◆ Exercise description ◆
Your task is to print all of the entries exactly, though the pictures should not be included.
=== Given data ===
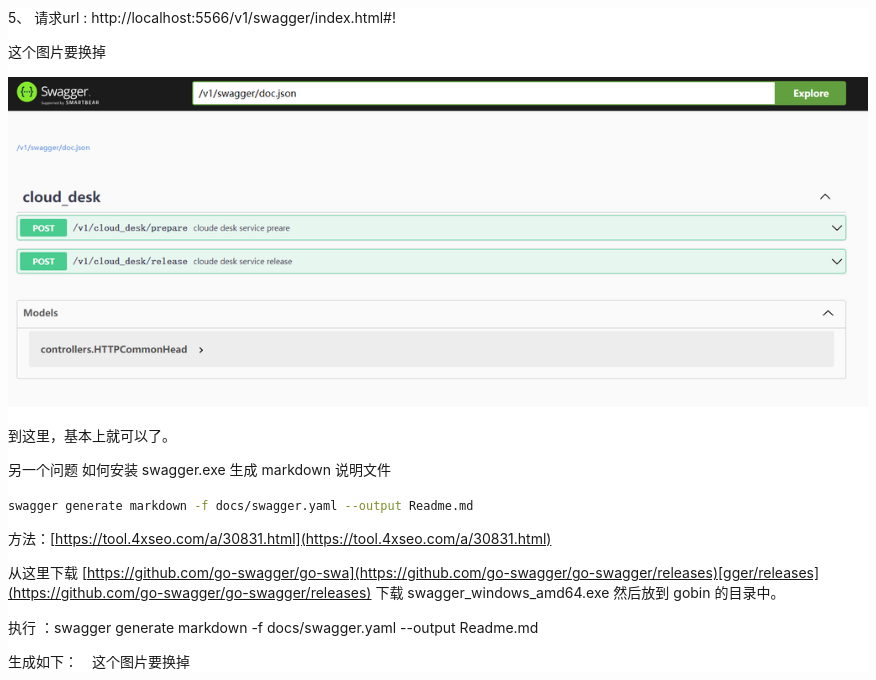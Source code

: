 5、 请求url : http://localhost:5566/v1/swagger/index.html#! 

这个图片要换掉

![Image](./assets/golang-swagger-2023-05-04-11-43-32.png)

到这里，基本上就可以了。

另一个问题 如何安装 swagger.exe 生成 markdown 说明文件 

```sh
swagger generate markdown -f docs/swagger.yaml --output Readme.md
```

方法：[https://tool.4xseo.com/a/30831.html](https://tool.4xseo.com/a/30831.html)

从这里下载 [https://github.com/go-swagger/go-swa](https://github.com/go-swagger/go-swagger/releases)[gger/releases](https://github.com/go-swagger/go-swagger/releases) 下载 swagger_windows_amd64.exe 然后放到 gobin 的目录中。

执行 ：swagger generate markdown -f docs/swagger.yaml --output Readme.md

生成如下：　这个图片要换掉
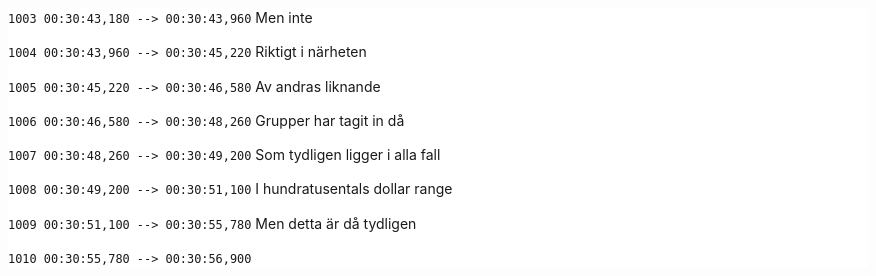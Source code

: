 

`1003 00:30:43,180 --> 00:30:43,960`
Men inte



`1004 00:30:43,960 --> 00:30:45,220`
Riktigt i närheten



`1005 00:30:45,220 --> 00:30:46,580`
Av andras liknande



`1006 00:30:46,580 --> 00:30:48,260`
Grupper har tagit in då



`1007 00:30:48,260 --> 00:30:49,200`
Som tydligen ligger i alla fall



`1008 00:30:49,200 --> 00:30:51,100`
I hundratusentals dollar range



`1009 00:30:51,100 --> 00:30:55,780`
Men detta är då tydligen



`1010 00:30:55,780 --> 00:30:56,900`
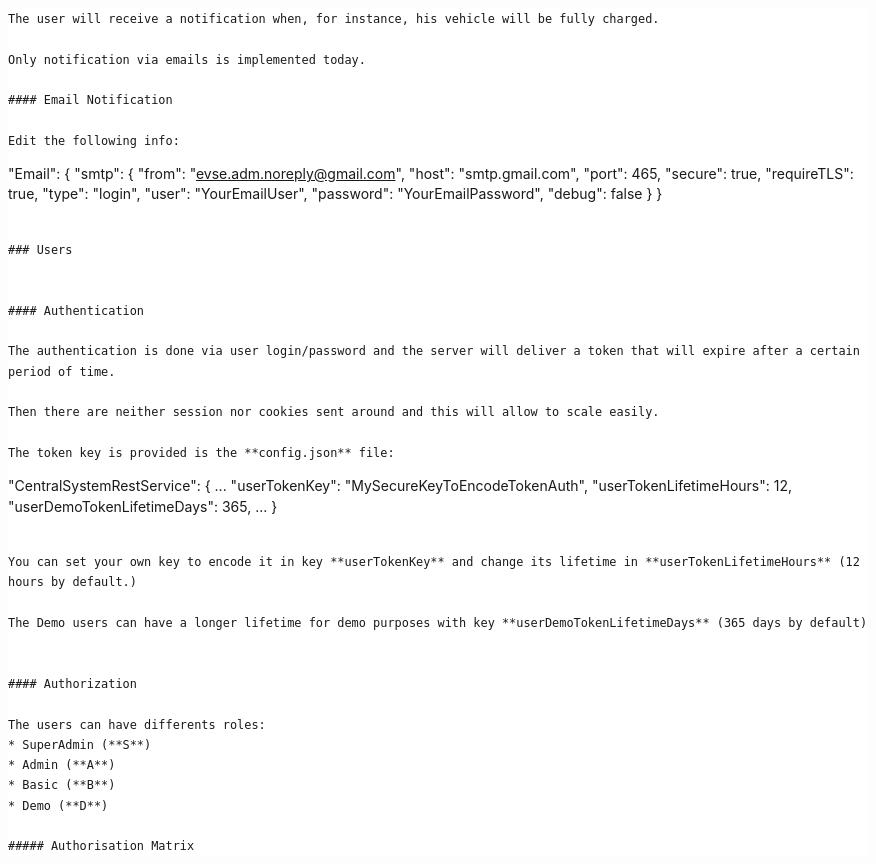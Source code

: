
 ```
The user will receive a notification when, for instance, his vehicle will be fully charged.

Only notification via emails is implemented today.

#### Email Notification

Edit the following info:

```
  "Email": {
    "smtp": {
      "from": "evse.adm.noreply@gmail.com",
      "host": "smtp.gmail.com",
      "port": 465,
      "secure": true,
      "requireTLS": true,
      "type": "login",
      "user": "YourEmailUser",
      "password": "YourEmailPassword",
      "debug": false
    }
  }
```

### Users


#### Authentication

The authentication is done via user login/password and the server will deliver a token that will expire after a certain period of time.

Then there are neither session nor cookies sent around and this will allow to scale easily.

The token key is provided is the **config.json** file:

```
  "CentralSystemRestService": {
    ...
    "userTokenKey": "MySecureKeyToEncodeTokenAuth",
    "userTokenLifetimeHours": 12,
    "userDemoTokenLifetimeDays": 365,
    ...
  }
```

You can set your own key to encode it in key **userTokenKey** and change its lifetime in **userTokenLifetimeHours** (12 hours by default.)

The Demo users can have a longer lifetime for demo purposes with key **userDemoTokenLifetimeDays** (365 days by default)


#### Authorization

The users can have differents roles:
* SuperAdmin (**S**)
* Admin (**A**)
* Basic (**B**)
* Demo (**D**)

##### Authorisation Matrix

```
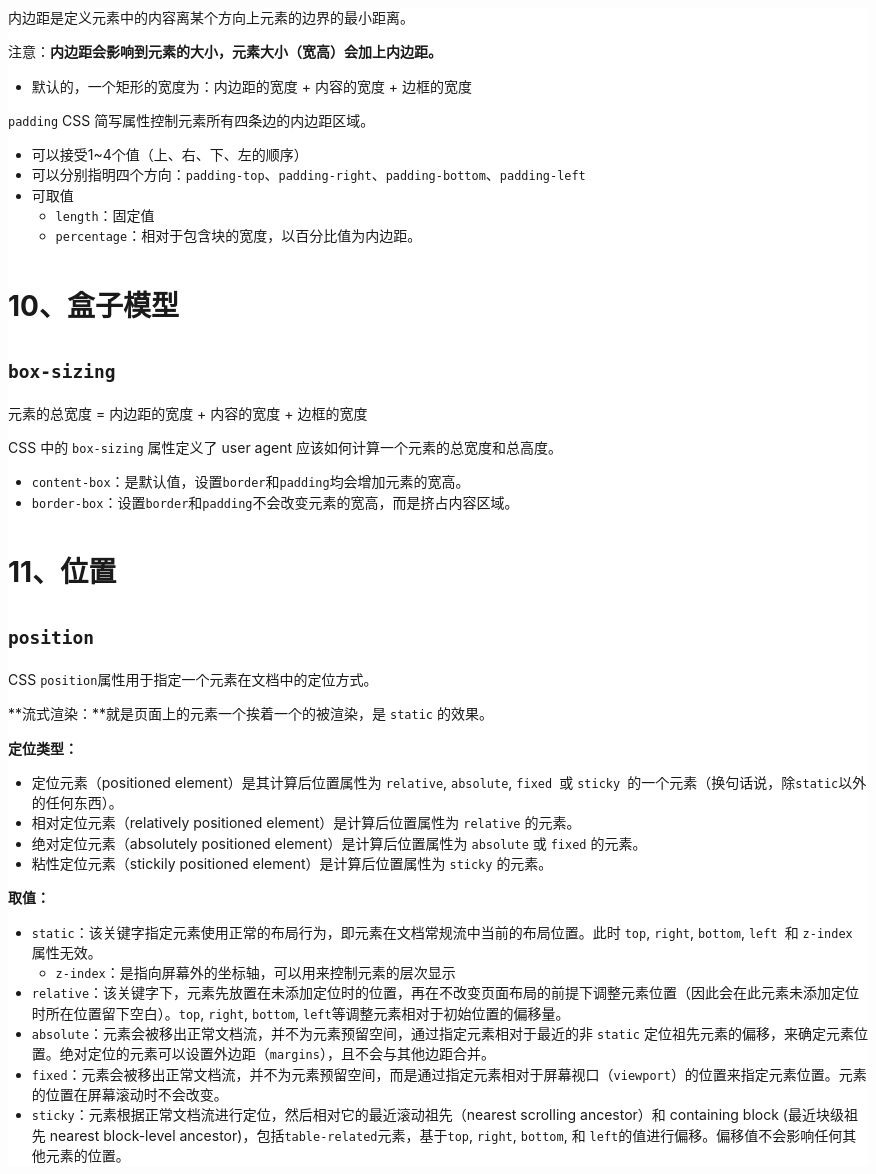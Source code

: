 内边距是定义元素中的内容离某个方向上元素的边界的最小距离。

注意：**内边距会影响到元素的大小，元素大小（宽高）会加上内边距。**

+ 默认的，一个矩形的宽度为：内边距的宽度 + 内容的宽度 + 边框的宽度

`padding` CSS 简写属性控制元素所有四条边的内边距区域。

+ 可以接受1~4个值（上、右、下、左的顺序）
+ 可以分别指明四个方向：`padding-top`、`padding-right`、`padding-bottom`、`padding-left`
+ 可取值
  + `length`：固定值
  + `percentage`：相对于包含块的宽度，以百分比值为内边距。

# 10、盒子模型

## **`box-sizing`**

元素的总宽度 = 内边距的宽度 + 内容的宽度 + 边框的宽度

CSS 中的 `box-sizing` 属性定义了 user agent 应该如何计算一个元素的总宽度和总高度。

+ `content-box`：是默认值，设置`border`和`padding`均会增加元素的宽高。
+ `border-box`：设置`border`和`padding`不会改变元素的宽高，而是挤占内容区域。

# 11、位置

## **`position`**

CSS `position`属性用于指定一个元素在文档中的定位方式。

**流式渲染：**就是页面上的元素一个挨着一个的被渲染，是 `static` 的效果。

**定位类型：**

+ 定位元素（positioned element）是其计算后位置属性为 `relative`, `absolute`, `fixed `或 `sticky `的一个元素（换句话说，除`static`以外的任何东西）。
+ 相对定位元素（relatively positioned element）是计算后位置属性为 `relative` 的元素。
+ 绝对定位元素（absolutely positioned element）是计算后位置属性为 `absolute` 或 `fixed` 的元素。
+ 粘性定位元素（stickily positioned element）是计算后位置属性为 `sticky` 的元素。

**取值：**

+ `static`：该关键字指定元素使用正常的布局行为，即元素在文档常规流中当前的布局位置。此时 `top`, `right`, `bottom`, `left `和 `z-index` 属性无效。
  + `z-index`：是指向屏幕外的坐标轴，可以用来控制元素的层次显示
+ `relative`：该关键字下，元素先放置在未添加定位时的位置，再在不改变页面布局的前提下调整元素位置（因此会在此元素未添加定位时所在位置留下空白）。`top`, `right`, `bottom`, `left`等调整元素相对于初始位置的偏移量。
+ `absolute`：元素会被移出正常文档流，并不为元素预留空间，通过指定元素相对于最近的非 `static` 定位祖先元素的偏移，来确定元素位置。绝对定位的元素可以设置外边距（`margins`），且不会与其他边距合并。
+ `fixed`：元素会被移出正常文档流，并不为元素预留空间，而是通过指定元素相对于屏幕视口（`viewport`）的位置来指定元素位置。元素的位置在屏幕滚动时不会改变。
+ `sticky`：元素根据正常文档流进行定位，然后相对它的最近滚动祖先（nearest scrolling ancestor）和 containing block (最近块级祖先 nearest block-level ancestor)，包括`table-related`元素，基于`top`, `right`, `bottom`, 和 `left`的值进行偏移。偏移值不会影响任何其他元素的位置。
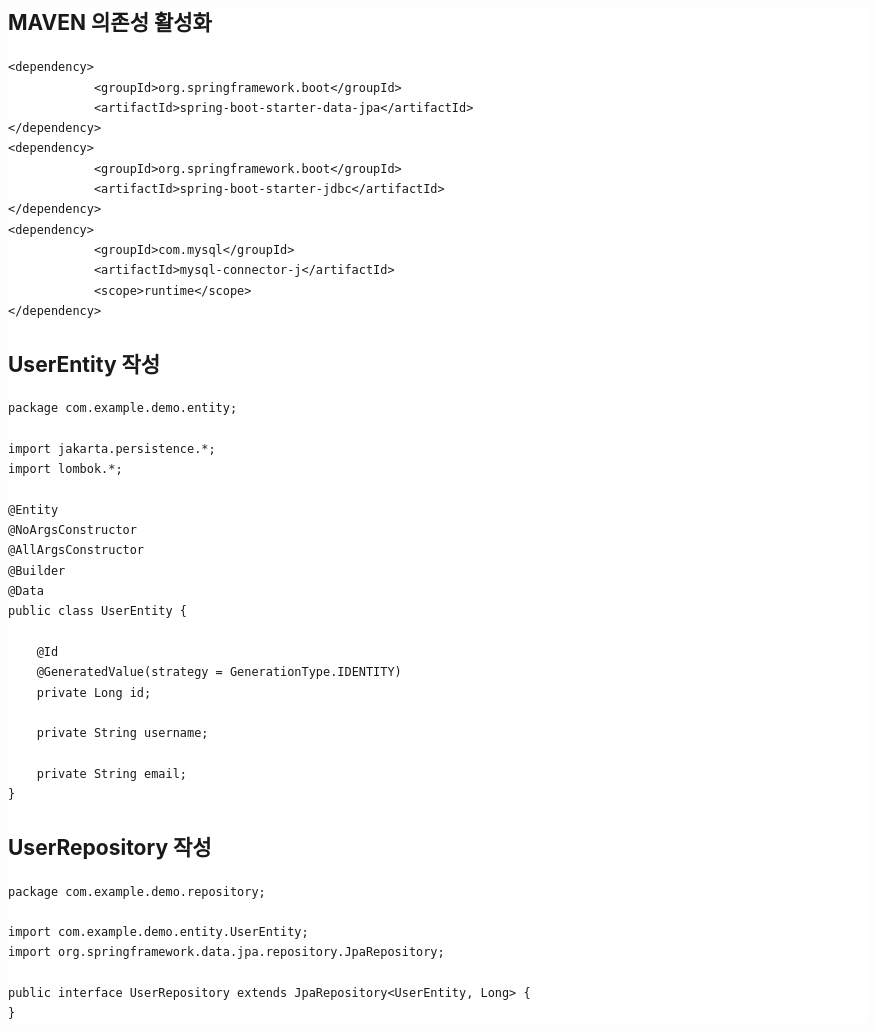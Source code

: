 ## MAVEN 의존성 활성화

```
<dependency>
			<groupId>org.springframework.boot</groupId>
			<artifactId>spring-boot-starter-data-jpa</artifactId>
</dependency>
<dependency>
			<groupId>org.springframework.boot</groupId>
			<artifactId>spring-boot-starter-jdbc</artifactId>
</dependency>
<dependency>
			<groupId>com.mysql</groupId>
			<artifactId>mysql-connector-j</artifactId>
			<scope>runtime</scope>
</dependency>
```

## UserEntity 작성

```
package com.example.demo.entity;

import jakarta.persistence.*;
import lombok.*;

@Entity
@NoArgsConstructor 
@AllArgsConstructor 
@Builder
@Data
public class UserEntity {

    @Id
    @GeneratedValue(strategy = GenerationType.IDENTITY)
    private Long id;

    private String username;

    private String email;
}
```

## UserRepository 작성

```
package com.example.demo.repository;

import com.example.demo.entity.UserEntity;
import org.springframework.data.jpa.repository.JpaRepository;

public interface UserRepository extends JpaRepository<UserEntity, Long> {
}

```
===
◆ Answer to the problem ◆
Source code

: 5、 请求url : http://localhost:5566/v1/swagger/index.html#! 

这个图片要换掉

![Image](./assets/golang-swagger-2023-05-04-11-43-32.png)

到这里，基本上就可以了。

另一个问题 如何安装 swagger.exe 生成 markdown 说明文件 

```sh
swagger generate markdown -f docs/swagger.yaml --output Readme.md
```

方法：[https://tool.4xseo.com/a/30831.html](https://tool.4xseo.com/a/30831.html)

从这里下载 [https://github.com/go-swagger/go-swa](https://github.com/go-swagger/go-swagger/releases)[gger/releases](https://github.com/go-swagger/go-swagger/releases) 下载 swagger_windows_amd64.exe 然后放到 gobin 的目录中。

执行 ：swagger generate markdown -f docs/swagger.yaml --output Readme.md

生成如下：　这个图片要换掉
Source code

: 

`1003 00:30:43,180 --> 00:30:43,960`
Men inte



`1004 00:30:43,960 --> 00:30:45,220`
Riktigt i närheten



`1005 00:30:45,220 --> 00:30:46,580`
Av andras liknande



`1006 00:30:46,580 --> 00:30:48,260`
Grupper har tagit in då



`1007 00:30:48,260 --> 00:30:49,200`
Som tydligen ligger i alla fall



`1008 00:30:49,200 --> 00:30:51,100`
I hundratusentals dollar range



`1009 00:30:51,100 --> 00:30:55,780`
Men detta är då tydligen



`1010 00:30:55,780 --> 00:30:56,900`
Source code

:
 ```
The user will receive a notification when, for instance, his vehicle will be fully charged.

Only notification via emails is implemented today.

#### Email Notification

Edit the following info:

```
  "Email": {
    "smtp": {
      "from": "evse.adm.noreply@gmail.com",
      "host": "smtp.gmail.com",
      "port": 465,
      "secure": true,
      "requireTLS": true,
      "type": "login",
      "user": "YourEmailUser",
      "password": "YourEmailPassword",
      "debug": false
    }
  }
```

### Users


#### Authentication

The authentication is done via user login/password and the server will deliver a token that will expire after a certain period of time.

Then there are neither session nor cookies sent around and this will allow to scale easily.

The token key is provided is the **config.json** file:

```
  "CentralSystemRestService": {
    ...
    "userTokenKey": "MySecureKeyToEncodeTokenAuth",
    "userTokenLifetimeHours": 12,
    "userDemoTokenLifetimeDays": 365,
    ...
  }
```

You can set your own key to encode it in key **userTokenKey** and change its lifetime in **userTokenLifetimeHours** (12 hours by default.)

The Demo users can have a longer lifetime for demo purposes with key **userDemoTokenLifetimeDays** (365 days by default)


#### Authorization

The users can have differents roles:
* SuperAdmin (**S**)
* Admin (**A**)
* Basic (**B**)
* Demo (**D**)

##### Authorisation Matrix

```
Source code

: 内边距是定义元素中的内容离某个方向上元素的边界的最小距离。

注意：**内边距会影响到元素的大小，元素大小（宽高）会加上内边距。**

+ 默认的，一个矩形的宽度为：内边距的宽度 + 内容的宽度 + 边框的宽度

`padding` CSS 简写属性控制元素所有四条边的内边距区域。

+ 可以接受1~4个值（上、右、下、左的顺序）
+ 可以分别指明四个方向：`padding-top`、`padding-right`、`padding-bottom`、`padding-left`
+ 可取值
  + `length`：固定值
  + `percentage`：相对于包含块的宽度，以百分比值为内边距。

# 10、盒子模型

## **`box-sizing`**

元素的总宽度 = 内边距的宽度 + 内容的宽度 + 边框的宽度

CSS 中的 `box-sizing` 属性定义了 user agent 应该如何计算一个元素的总宽度和总高度。

+ `content-box`：是默认值，设置`border`和`padding`均会增加元素的宽高。
+ `border-box`：设置`border`和`padding`不会改变元素的宽高，而是挤占内容区域。

# 11、位置

## **`position`**

CSS `position`属性用于指定一个元素在文档中的定位方式。

**流式渲染：**就是页面上的元素一个挨着一个的被渲染，是 `static` 的效果。

**定位类型：**

+ 定位元素（positioned element）是其计算后位置属性为 `relative`, `absolute`, `fixed `或 `sticky `的一个元素（换句话说，除`static`以外的任何东西）。
+ 相对定位元素（relatively positioned element）是计算后位置属性为 `relative` 的元素。
+ 绝对定位元素（absolutely positioned element）是计算后位置属性为 `absolute` 或 `fixed` 的元素。
+ 粘性定位元素（stickily positioned element）是计算后位置属性为 `sticky` 的元素。

**取值：**

+ `static`：该关键字指定元素使用正常的布局行为，即元素在文档常规流中当前的布局位置。此时 `top`, `right`, `bottom`, `left `和 `z-index` 属性无效。
  + `z-index`：是指向屏幕外的坐标轴，可以用来控制元素的层次显示
+ `relative`：该关键字下，元素先放置在未添加定位时的位置，再在不改变页面布局的前提下调整元素位置（因此会在此元素未添加定位时所在位置留下空白）。`top`, `right`, `bottom`, `left`等调整元素相对于初始位置的偏移量。
+ `absolute`：元素会被移出正常文档流，并不为元素预留空间，通过指定元素相对于最近的非 `static` 定位祖先元素的偏移，来确定元素位置。绝对定位的元素可以设置外边距（`margins`），且不会与其他边距合并。
+ `fixed`：元素会被移出正常文档流，并不为元素预留空间，而是通过指定元素相对于屏幕视口（`viewport`）的位置来指定元素位置。元素的位置在屏幕滚动时不会改变。
+ `sticky`：元素根据正常文档流进行定位，然后相对它的最近滚动祖先（nearest scrolling ancestor）和 containing block (最近块级祖先 nearest block-level ancestor)，包括`table-related`元素，基于`top`, `right`, `bottom`, 和 `left`的值进行偏移。偏移值不会影响任何其他元素的位置。
Source code

: ## MAVEN 의존성 활성화

```
<dependency>
			<groupId>org.springframework.boot</groupId>
			<artifactId>spring-boot-starter-data-jpa</artifactId>
</dependency>
<dependency>
			<groupId>org.springframework.boot</groupId>
			<artifactId>spring-boot-starter-jdbc</artifactId>
</dependency>
<dependency>
			<groupId>com.mysql</groupId>
			<artifactId>mysql-connector-j</artifactId>
			<scope>runtime</scope>
</dependency>
```

## UserEntity 작성

```
package com.example.demo.entity;

import jakarta.persistence.*;
import lombok.*;

@Entity
@NoArgsConstructor 
@AllArgsConstructor 
@Builder
@Data
public class UserEntity {

    @Id
    @GeneratedValue(strategy = GenerationType.IDENTITY)
    private Long id;

    private String username;

    private String email;
}
```

## UserRepository 작성

```
package com.example.demo.repository;

import com.example.demo.entity.UserEntity;
import org.springframework.data.jpa.repository.JpaRepository;

public interface UserRepository extends JpaRepository<UserEntity, Long> {
}

```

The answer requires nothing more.